Iyad Al-bustami, MD, MPH(c)1, Shamsa M. Qaadri, BSc2, Shafiq Qaadri, BA3, Amogh R. Kare, BS2, Deepak Kumar Palanichami, BSc4, Saira Shah, MD5, Saigopal R. Gujjula, MD5, Kenan Alrejjal, MBBS6, Rasha H. Saleh, MD5, Anuj R. Sharma, MBBS5, Francis Gacek, DO5, Sweta Lohani, MBBS, MD5, Manasa Ginjupalli, MBBS, MD7, Naresh Kumar, MD8, Vikash Kumar, MD9, Camelia Ciobanu, MD5, Amr Dokmak, MD5, Ali Wakil, MD5, Denzil Etienne, MD5, Madhavi Reddy, MD, FACG5 1Brooklyn Hospital Center, Houston, TX; 2St. George's University School of Medicine, Brooklyn, NY; 3Toronto Metropolitan University, Toronto, ON, Canada; 4St. George's University School of Medicine, Hannon, ON, Canada; 5Brooklyn Hospital Center, Brooklyn, NY; 6MedStar Health-Georgetown/Washington Hospital Center, Washington, DC; 7The Brooklyn Hospital Center, New York, NY; 8The Brooklyn Hospital Center, Brooklyn, NY; 9Creighton University School of Medicine, Brooklyn, NY
Introduction: Pyoderma gangrenosum (PG) is an autoinflammatory skin disease characterized by ulcerative lesions in soft tissue and the skin. While its etiology remains unknown, it is associated with systemic inflammatory diseases in up to 50% of cases. The estimated incidence of PG in the United States ranges from 6-20 cases per 100,000 individuals. Due to the absence of a definitive test, PG is frequently misdiagnosed or considered erroneously to have infectious or gangrenous origin. The following case report demonstrates the necessity of considering clinical presentations potentially overlooked due to racial bias and ethno-dermatological factors.

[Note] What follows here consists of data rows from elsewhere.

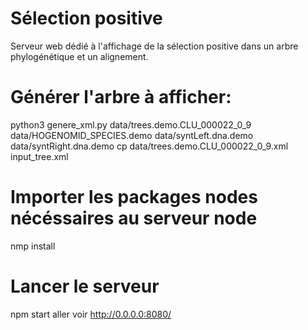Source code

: # Sélection positive
Serveur web dédié à l'affichage de la sélection positive dans un arbre phylogénétique et un alignement.

# Générer l'arbre à afficher:
python3 genere_xml.py  data/trees.demo.CLU_000022_0_9  data/HOGENOMID_SPECIES.demo  data/syntLeft.dna.demo  data/syntRight.dna.demo
cp data/trees.demo.CLU_000022_0_9.xml input_tree.xml  

# Importer les packages nodes nécéssaires au serveur node
nmp install

# Lancer le serveur
npm start
aller voir http://0.0.0.0:8080/

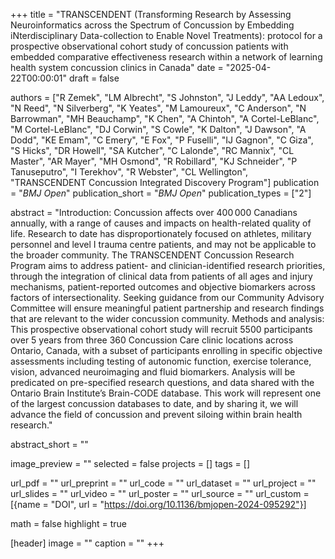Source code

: +++
title = "TRANSCENDENT (Transforming Research by Assessing Neuroinformatics across the Spectrum of Concussion by Embedding iNterdisciplinary Data-collection to Enable Novel Treatments): protocol for a prospective observational cohort study of concussion patients with embedded comparative effectiveness research within a network of learning health system concussion clinics in Canada"
date = "2025-04-22T00:00:01"
draft = false

authors = ["R Zemek", "LM Albrecht", "S Johnston", "J Leddy", "AA Ledoux", "N Reed", "N Silverberg", "K Yeates", "M Lamoureux", "C Anderson", "N Barrowman", "MH Beauchamp", "K Chen", "A Chintoh", "A Cortel-LeBlanc", "M Cortel-LeBlanc", "DJ Corwin", "S Cowle", "K Dalton", "J Dawson", "A Dodd", "KE Emam", "C Emery", "E Fox", "P Fuselli", "IJ Gagnon", "C Giza", "S Hicks", "DR Howell", "SA Kutcher", "C Lalonde", "RC Mannix", "CL Master", "AR Mayer", "MH Osmond", "R Robillard", "KJ Schneider", "P Tanuseputro", "I Terekhov", "R Webster", "CL Wellington", "TRANSCENDENT Concussion Integrated Discovery Program"]
publication = "_BMJ Open_"
publication_short = "_BMJ Open_"
publication_types = ["2"]

abstract = "Introduction: Concussion affects over 400 000 Canadians annually, with a range of causes and impacts on health-related quality of life. Research to date has disproportionately focused on athletes, military personnel and level I trauma centre patients, and may not be applicable to the broader community. The TRANSCENDENT Concussion Research Program aims to address patient- and clinician-identified research priorities, through the integration of clinical data from patients of all ages and injury mechanisms, patient-reported outcomes and objective biomarkers across factors of intersectionality. Seeking guidance from our Community Advisory Committee will ensure meaningful patient partnership and research findings that are relevant to the wider concussion community.  Methods and analysis: This prospective observational cohort study will recruit 5500 participants over 5 years from three 360 Concussion Care clinic locations across Ontario, Canada, with a subset of participants enrolling in specific objective assessments including testing of autonomic function, exercise tolerance, vision, advanced neuroimaging and fluid biomarkers. Analysis will be predicated on pre-specified research questions, and data shared with the Ontario Brain Institute’s Brain-CODE database. This work will represent one of the largest concussion databases to date, and by sharing it, we will advance the field of concussion and prevent siloing within brain health research."

abstract_short = ""

image_preview = ""
selected = false
projects = []
tags = []

url_pdf = ""
url_preprint = ""
url_code = ""
url_dataset = ""
url_project = ""
url_slides = ""
url_video = ""
url_poster = ""
url_source = ""
url_custom = [{name = "DOI", url = "https://doi.org/10.1136/bmjopen-2024-095292"}]

math = false
highlight = true

[header]
image = ""
caption = ""
+++
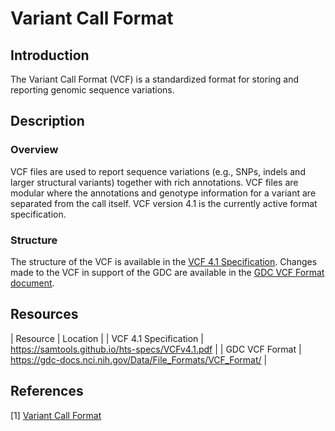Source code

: # Variant Call Format #
## Introduction ##
The Variant Call Format (VCF) is a standardized format for storing and reporting genomic sequence variations.
## Description ##
### Overview ###
VCF files are used to report sequence variations (e.g., SNPs, indels and larger structural variants) together with rich annotations. VCF files are modular where the annotations and genotype information for a variant are separated from the call itself. VCF version 4.1 is the currently active format specification.
### Structure ###
The structure of the VCF is available in the [VCF 4.1 Specification](https://samtools.github.io/hts-specs/VCFv4.1.pdf). Changes made to the VCF in support of the GDC are available in the [GDC VCF Format document](https://gdc-docs.nci.nih.gov/Data/File_Formats/VCF_Format/).

## Resources ##
| Resource | Location |
| VCF 4.1 Specification | https://samtools.github.io/hts-specs/VCFv4.1.pdf |
| GDC VCF Format | https://gdc-docs.nci.nih.gov/Data/File_Formats/VCF_Format/ | 

## References ##
[1] [Variant Call Format](https://wiki.nci.nih.gov/display/TCGA/Variant+Call+Format)
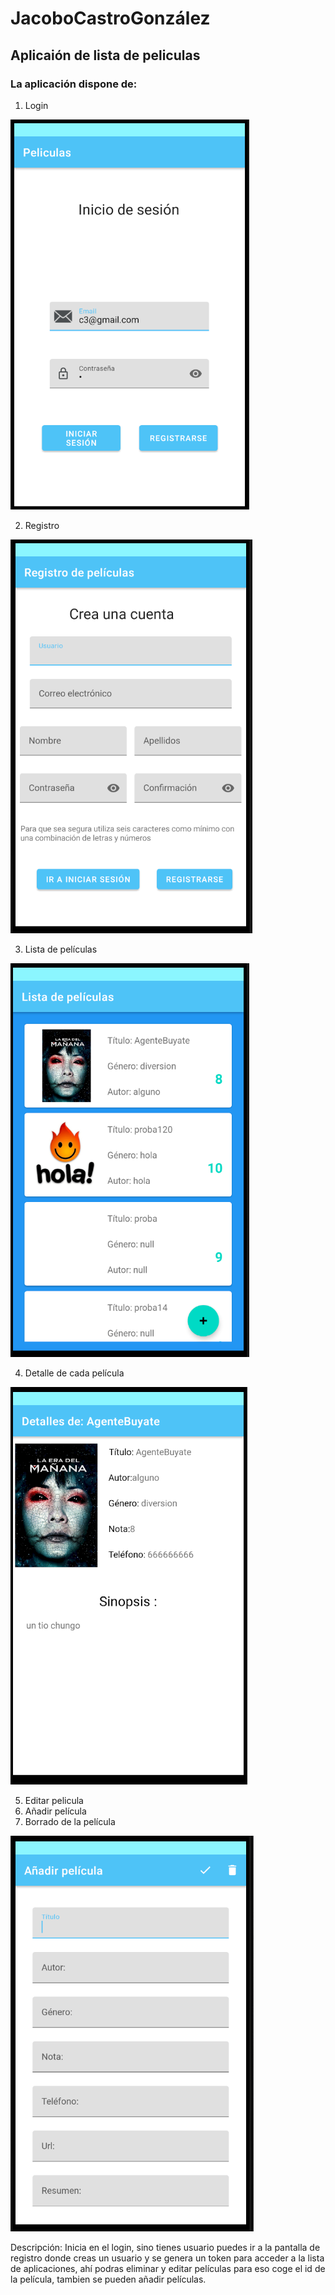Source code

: # JacoboCastroGonzález

## Aplicaión de lista de peliculas

### La aplicación dispone de:

1. Login

![login](./Imagenes/login.png)

2. Registro 

![login](./Imagenes/registro.png)

3. Lista de películas

![login](./Imagenes/peliculas.png)

4. Detalle de cada película

![login](./Imagenes/detalle.png)

5. Editar pelicula
6. Añadir película
7. Borrado de la película

![login](./Imagenes/editar.png)

Descripción: Inicia en el login, sino tienes usuario puedes ir a la pantalla de registro donde creas un usuario y se genera un token para acceder a la lista
de aplicaciones, ahí podras eliminar y editar películas para eso coge el id de la película, tambien se pueden añadir películas.
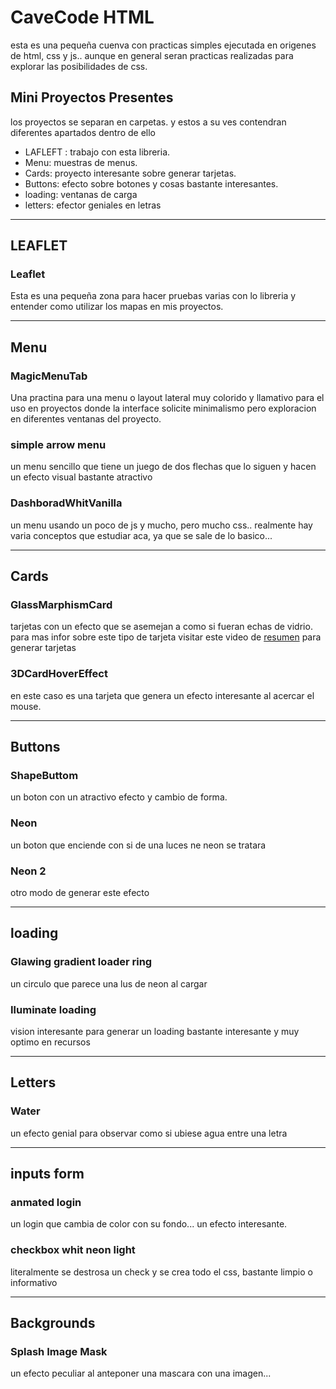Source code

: # CaveCode HTML

esta es una pequeña cuenva con practicas simples ejecutada en origenes de html, css y js.. aunque en general seran practicas realizadas para explorar las posibilidades de css.

## Mini Proyectos Presentes
 
los proyectos se separan en carpetas. y estos a su ves contendran diferentes apartados dentro de ello

* LAFLEFT : trabajo con esta libreria.
* Menu: muestras de menus.
* Cards: proyecto interesante sobre generar tarjetas.
* Buttons: efecto sobre botones y cosas bastante interesantes.
* loading: ventanas de carga 
* letters: efector geniales en letras
___

## LEAFLET

### Leaflet
Esta es una pequeña zona para hacer pruebas varias con lo libreria y entender como utilizar los mapas en mis proyectos.

___

## Menu

### MagicMenuTab
Una practina para una menu o layout lateral muy colorido y llamativo para el uso en proyectos donde la interface solicite minimalismo pero exploracion en diferentes ventanas del proyecto.

### simple arrow menu
un menu sencillo que tiene un juego de dos flechas que lo siguen y hacen un efecto visual bastante atractivo

### DashboradWhitVanilla
un menu usando un poco de js y mucho, pero mucho css.. realmente hay varia conceptos que estudiar aca, ya que se sale de lo basico...

---
## Cards

### GlassMarphismCard
tarjetas con un efecto que se asemejan a como si fueran echas de vidrio. para mas infor sobre este tipo de tarjeta visitar este video de [resumen] para generar tarjetas

[resumen]: https://www.youtube.com/watch?v=hv0rNxr1XXk&ab_channel=OnlineTutorials

### 3DCardHoverEffect
en este caso es una tarjeta que genera un efecto interesante al acercar el mouse.

[resumen]: https://www.youtube.com/watch?v=oswfuy4d6ug

___
## Buttons

### ShapeButtom
un boton con un atractivo efecto y cambio de forma.

### Neon
un boton que enciende con si de una luces ne neon se tratara
### Neon 2
otro modo de generar este efecto

___
## loading

### Glawing gradient loader ring
un circulo que parece una lus de neon al cargar

### Iluminate loading
vision interesante para generar un loading bastante interesante y muy optimo en recursos
___
## Letters

### Water
un efecto genial para observar como si ubiese agua entre una letra

___
## inputs form

### anmated login
un login que cambia de color con su fondo... un efecto interesante.

### checkbox whit neon light
literalmente se destrosa un check y se crea todo el css, bastante limpio o informativo
___
## Backgrounds

### Splash Image Mask
un efecto peculiar al anteponer una mascara con una imagen... 
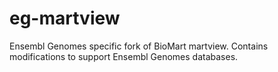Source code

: eg-martview
===========

Ensembl Genomes specific fork of BioMart martview. Contains modifications to support Ensembl Genomes databases.
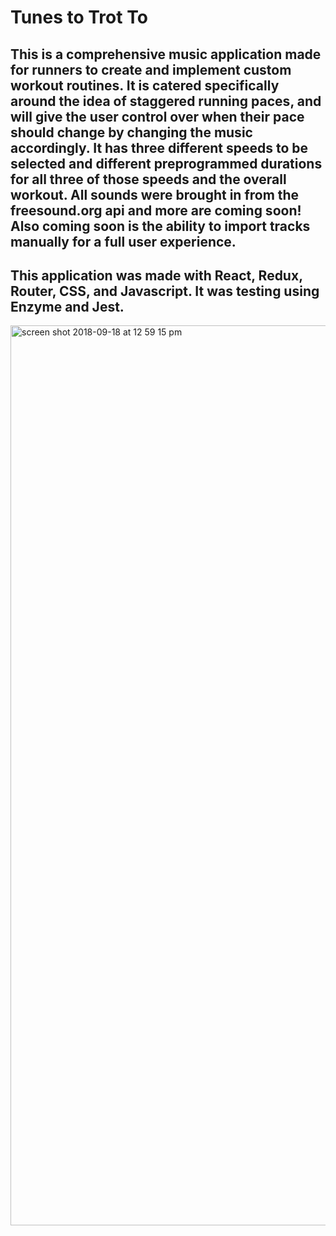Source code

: # Tunes to Trot To

## This is a comprehensive music application made for runners to create and implement custom workout routines.  It is catered specifically around the idea of staggered running paces, and will give the user control over when their pace should change by changing the music accordingly.  It has three different speeds to be selected and different preprogrammed durations for all three of those speeds and the overall workout. All sounds were brought in from the freesound.org api and more are coming soon! Also coming soon is the ability to import tracks manually for a full user experience. 

## This application was made with React, Redux, Router, CSS, and Javascript. It was testing using Enzyme and Jest.


<img width="1440" alt="screen shot 2018-09-18 at 12 59 15 pm" src="https://user-images.githubusercontent.com/38475249/45711428-c448a480-bb46-11e8-89f7-25a833763799.png">

    
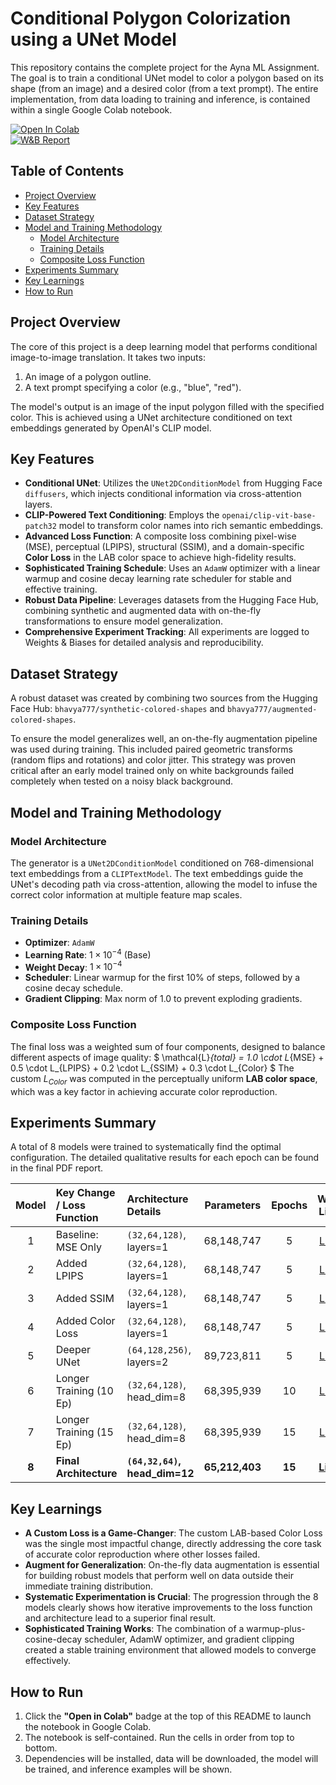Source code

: # Conditional Polygon Colorization using a UNet Model

This repository contains the complete project for the Ayna ML Assignment. The goal is to train a conditional UNet model to color a polygon based on its shape (from an image) and a desired color (from a text prompt). The entire implementation, from data loading to training and inference, is contained within a single Google Colab notebook.

[![Open In Colab](https://colab.research.google.com/assets/colab-badge.svg)](https://colab.research.google.com/drive/1k7KPyNF2WEP3U9jnimKfZ5wcp5z5faKE?usp=sharing)  
[![W&B Report](https://img.shields.io/badge/WandB-Project_Dashboard-blue)](https://wandb.ai/777bhavya-dwarkadas-j-sanghvi-college-of-engineering/assignment-color-adding-unet)


## Table of Contents
- [Project Overview](#project-overview)
- [Key Features](#key-features)
- [Dataset Strategy](#dataset-strategy)
- [Model and Training Methodology](#model-and-training-methodology)
  - [Model Architecture](#model-architecture)
  - [Training Details](#training-details)
  - [Composite Loss Function](#composite-loss-function)
- [Experiments Summary](#experiments-summary)
- [Key Learnings](#key-learnings)
- [How to Run](#how-to-run)

## Project Overview

The core of this project is a deep learning model that performs conditional image-to-image translation. It takes two inputs:
1.  An image of a polygon outline.
2.  A text prompt specifying a color (e.g., "blue", "red").

The model's output is an image of the input polygon filled with the specified color. This is achieved using a UNet architecture conditioned on text embeddings generated by OpenAI's CLIP model.

## Key Features

- **Conditional UNet**: Utilizes the `UNet2DConditionModel` from Hugging Face `diffusers`, which injects conditional information via cross-attention layers.
- **CLIP-Powered Text Conditioning**: Employs the `openai/clip-vit-base-patch32` model to transform color names into rich semantic embeddings.
- **Advanced Loss Function**: A composite loss combining pixel-wise (MSE), perceptual (LPIPS), structural (SSIM), and a domain-specific **Color Loss** in the LAB color space to achieve high-fidelity results.
- **Sophisticated Training Schedule**: Uses an `AdamW` optimizer with a linear warmup and cosine decay learning rate scheduler for stable and effective training.
- **Robust Data Pipeline**: Leverages datasets from the Hugging Face Hub, combining synthetic and augmented data with on-the-fly transformations to ensure model generalization.
- **Comprehensive Experiment Tracking**: All experiments are logged to Weights & Biases for detailed analysis and reproducibility.

## Dataset Strategy

A robust dataset was created by combining two sources from the Hugging Face Hub: `bhavya777/synthetic-colored-shapes` and `bhavya777/augmented-colored-shapes`.

To ensure the model generalizes well, an on-the-fly augmentation pipeline was used during training. This included paired geometric transforms (random flips and rotations) and color jitter. This strategy was proven critical after an early model trained only on white backgrounds failed completely when tested on a noisy black background.

## Model and Training Methodology

### Model Architecture
The generator is a `UNet2DConditionModel` conditioned on 768-dimensional text embeddings from a `CLIPTextModel`. The text embeddings guide the UNet's decoding path via cross-attention, allowing the model to infuse the correct color information at multiple feature map scales.

### Training Details
- **Optimizer**: `AdamW`
- **Learning Rate**: $1 \times 10^{-4}$ (Base)
- **Weight Decay**: $1 \times 10^{-4}$
- **Scheduler**: Linear warmup for the first 10% of steps, followed by a cosine decay schedule.
- **Gradient Clipping**: Max norm of 1.0 to prevent exploding gradients.

### Composite Loss Function
The final loss was a weighted sum of four components, designed to balance different aspects of image quality:
$ \mathcal{L}_{total} = 1.0 \cdot L_{MSE} + 0.5 \cdot L_{LPIPS} + 0.2 \cdot L_{SSIM} + 0.3 \cdot L_{Color} $
The custom $L_{Color}$ was computed in the perceptually uniform **LAB color space**, which was a key factor in achieving accurate color reproduction.

## Experiments Summary

A total of 8 models were trained to systematically find the optimal configuration. The detailed qualitative results for each epoch can be found in the final PDF report.

| Model | Key Change / Loss Function | Architecture Details | Parameters | Epochs | W&B Link | Hugging Face Hub |
|:---:|:---|:---|:---:|:---:|:---:|:---:|
| 1 | Baseline: MSE Only | `(32,64,128)`, layers=1 | 68,148,747 | 5 | [Link](https://wandb.ai/777bhavya-dwarkadas-j-sanghvi-college-of-engineering/assignment-color-adding-unet/runs/b9np434f) | [Link](https://huggingface.co/bhavya777/mse-only-smol-unet-5epoch) |
| 2 | Added LPIPS | `(32,64,128)`, layers=1 | 68,148,747 | 5 | [Link](https://wandb.ai/777bhavya-dwarkadas-j-sanghvi-college-of-engineering/assignment-color-adding-unet/runs/f6alboqp) | [Link](https://huggingface.co/bhavya777/lpips-mse-smol-unet-5-epochs) |
| 3 | Added SSIM | `(32,64,128)`, layers=1 | 68,148,747 | 5 | [Link](https://wandb.ai/777bhavya-dwarkadas-j-sanghvi-college-of-engineering/assignment-color-adding-unet/runs/b9np434f) | [Link](https://huggingface.co/bhavya777/ssim-lpips-mse-smol-unet-5-epochs) |
| 4 | Added Color Loss | `(32,64,128)`, layers=1 | 68,148,747 | 5 | [Link](https://wandb.ai/777bhavya-dwarkadas-j-sanghvi-college-of-engineering/assignment-color-adding-unet/runs/0obxuk4v) | [Link](https://huggingface.co/bhavya777/colorL-ssim-lpips-mse-smol-unet-5-epochs) |
| 5 | Deeper UNet | `(64,128,256)`, layers=2 | 89,723,811 | 5 | [Link](https://wandb.ai/777bhavya-dwarkadas-j-sanghvi-college-of-engineering/assignment-color-adding-unet/runs/00m3cib1) | [Link](https://huggingface.co/bhavya777/colorL-ssim-lpips-mse-big-unet-5-epochs) |
| 6 | Longer Training (10 Ep) | `(32,64,128)`, head_dim=8 | 68,395,939 | 10 | [Link](https://wandb.ai/777bhavya-dwarkadas-j-sanghvi-college-of-engineering/assignment-color-adding-unet/runs/00m3cib1) | [Link](https://huggingface.co/bhavya777/layer_big_colorL-ssim-lpips-mse-smol-unet-10-epochs) |
| 7 | Longer Training (15 Ep) | `(32,64,128)`, head_dim=8 | 68,395,939 | 15 | [Link](https://wandb.ai/777bhavya-dwarkadas-j-sanghvi-college-of-engineering/assignment-color-adding-unet/runs/sq48rl3n) | [Link](https://huggingface.co/bhavya777/head-8_colorL-ssim-lpips-mse-smol-unet-15-epochs) |
| **8** | **Final Architecture** | **`(64,32,64)`, head_dim=12**| **65,212,403** | **15** | **[Link](https://wandb.ai/777bhavya-dwarkadas-j-sanghvi-college-of-engineering/assignment-color-adding-unet/runs/lk4p7vhd)** | **[Link](https://huggingface.co/bhavya777/head-12-64-32-64_colorL-ssim-lpips-mse-smol-unet-15-epochs)** |

## Key Learnings
- **A Custom Loss is a Game-Changer**: The custom LAB-based Color Loss was the single most impactful change, directly addressing the core task of accurate color reproduction where other losses failed.
- **Augment for Generalization**: On-the-fly data augmentation is essential for building robust models that perform well on data outside their immediate training distribution.
- **Systematic Experimentation is Crucial**: The progression through the 8 models clearly shows how iterative improvements to the loss function and architecture lead to a superior final result.
- **Sophisticated Training Works**: The combination of a warmup-plus-cosine-decay scheduler, AdamW optimizer, and gradient clipping created a stable training environment that allowed models to converge effectively.

## How to Run
1.  Click the **"Open in Colab"** badge at the top of this README to launch the notebook in Google Colab.
2.  The notebook is self-contained. Run the cells in order from top to bottom.
3.  Dependencies will be installed, data will be downloaded, the model will be trained, and inference examples will be shown.
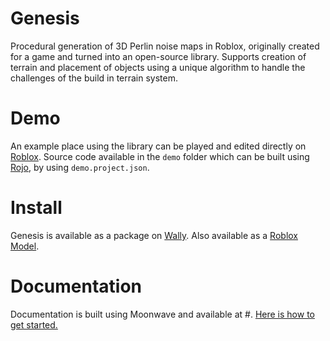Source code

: # Genesis
Procedural generation of 3D Perlin noise maps in Roblox, originally created for a game and turned into an open-source library.
Supports creation of terrain and placement of objects using a unique algorithm to handle the challenges of the build in terrain system.

# Demo
An example place using the library can be played and edited directly on [Roblox](https://www.roblox.com/games/15529154687/Genesis-Demo).
Source code available in the `demo` folder which can be built using [Rojo](https://rojo.space), by using `demo.project.json`.

# Install
Genesis is available as a package on [Wally](https://wally.run/package/triankl3/genesis?version=1.0.0).
Also available as a [Roblox Model](https://www.roblox.com/library/15536843454/Genesis-Library).

# Documentation
Documentation is built using Moonwave and available at #.
[Here is how to get started.](#)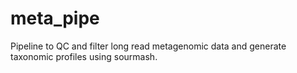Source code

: # meta_pipe
Pipeline to QC and filter long read metagenomic data and generate taxonomic profiles using sourmash.
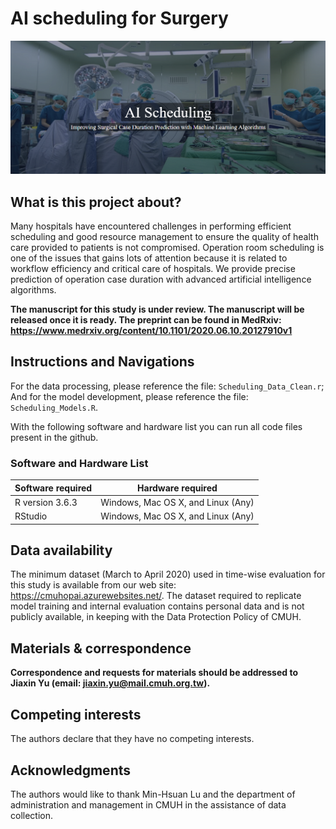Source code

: # AI scheduling for Surgery
![image](https://github.com/ChingChiehHuang/AI-scheduling-for-Surgerry/blob/master/Sched.PNG)
## What is this project about?

Many hospitals have encountered challenges in performing efficient scheduling and good resource management to ensure the quality of health care provided to patients is not compromised. Operation room scheduling is one of the issues that gains lots of attention because it is related to workflow efficiency and critical care of hospitals. We provide precise prediction of operation case duration with advanced artificial intelligence algorithms.

**The manuscript for this study is under review. The manuscript will be released once it is ready. The preprint can be found in MedRxiv: https://www.medrxiv.org/content/10.1101/2020.06.10.20127910v1**

## Instructions and Navigations

For the data processing, please reference the file: `Scheduling_Data_Clean.r`; And for the model development, please reference the file: `Scheduling_Models.R`.

With the following software and hardware list you can run all code files present in the github.

### Software and Hardware List
| Software required                   | Hardware required                        
| ------------------------------------| -----------------------------------|
| R version 3.6.3                     | Windows, Mac OS X, and Linux (Any) |
|  RStudio                            | Windows, Mac OS X, and Linux (Any) |


## Data availability

The minimum dataset (March to April 2020) used in time-wise evaluation for this study is available from our web site: https://cmuhopai.azurewebsites.net/. The dataset required to replicate model training and internal evaluation contains personal data and is not publicly available, in keeping with the Data Protection Policy of CMUH.

##  Materials & correspondence

**Correspondence and requests for materials should be addressed to Jiaxin Yu (email: jiaxin.yu@mail.cmuh.org.tw).**

## Competing interests
The authors declare that they have no competing interests.

## Acknowledgments
The authors would like to thank Min-Hsuan Lu and the department of administration and management in CMUH in the assistance of data collection.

Case Description/Methods: A 53-year-old African-American female with a past medical history of ulcerative colitis (UC) who presented with an ulcer on the right lower extremity. The lesion initially appeared as a small purple macule on the lateral aspect of the right foot superior to the lateral malleolus 4 months prior to admission. The patient had discontinued mesalamine at this time due to decreased symptoms of UC. The lesion progressed to bullous formation with a silvery-blue appearance and subsequently ulcerated, producing malodorous exudate. The patient experienced significant swelling and pain in the right foot. Upon admission, the ulcer measured 7 x 6 cm and was covered with fibro-necrotic tissue exposing the underlying tendon. Surrounding tissue was tender upon palpation. A wound culture grew extended-spectrum beta-lactamases, E. coli, Proteus mirabilis, and Corynebacterium species. The patient was started on antibiotics and referred to a dermatologist for treatment.
Discussion: PG is linked to an autoimmune response mediated by T-cells mainly and macrophages. Initial presentation of PG can be attributed to an infectious pathology leading the patient to undergo surgical debridement. While damaged tissues can foster an infection, the mainstay of management should be a shock dose of topical or systemic immunosuppressants. Dermatological conditions in people with darker skin tones are underrepresented in medical education and research, which negatively influences the diagnostic ability of healthcare providers and health outcomes of patients. Improved awareness in those with darker skin tones and a methodical approach to diagnosis are crucial for timely and effective management. This case underscores the importance of considering PG in the differential diagnosis of ulcerative skin lesions and adapting diagnostic strategies to account for skin type.